[Collected data entries]

________________________________________

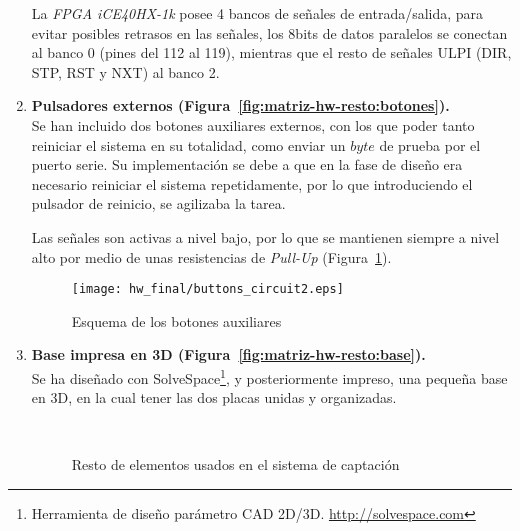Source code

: \begin{enumerate}
    La \emph{FPGA iCE40HX-1k} posee 4 bancos de señales de entrada/salida, para evitar posibles retrasos en las señales\cite{fpga:routing}, los 8bits de datos paralelos se conectan al banco 0 (pines del 112 al 119), mientras que el resto de señales ULPI (DIR, STP, RST y NXT) al banco 2.
    
    \item \textbf{Pulsadores externos (Figura~\ref{fig:matriz-hw-resto:botones}).} \\
    Se han incluido dos botones auxiliares externos, con los que poder tanto reiniciar el sistema en su totalidad, como enviar un $byte$ de prueba por el puerto serie. Su implementación se debe a que en la fase de diseño era necesario reiniciar el sistema repetidamente, por lo que introduciendo el pulsador de reinicio, se agilizaba la tarea.
    
    Las señales son activas a nivel bajo, por lo que se mantienen siempre a nivel alto por medio de unas resistencias de \emph{Pull-Up} (Figura~\ref{fig:buttons_circuit}).
    \begin{figure}[h]
        \centering
        \texttt{[image: hw\_final/buttons\_circuit2.eps]}
        \caption{Esquema de los botones auxiliares}
        \label{fig:buttons_circuit}
    \end{figure}

    \item \textbf{Base impresa en 3D (Figura~\ref{fig:matriz-hw-resto:base}).} \\
    Se ha diseñado con SolveSpace\footnote{Herramienta de diseño parámetro CAD 2D/3D. \url{http://solvespace.com}}, y posteriormente impreso, una pequeña base en 3D, en la cual tener las dos placas unidas y organizadas.

    \begin{figure}[!htb]
        \centering
         \\
        \caption{Resto de elementos usados en el sistema de captación} 
        \label{fig:matriz-hw-resto}
    \end{figure}
\end{enumerate}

________________________________________

**AIM OF THE EXERCISE:**
Reply with the number of lines in the entries that hold the word "externos", and add no other words.

**REPLY TO THE EXERCISE:**
2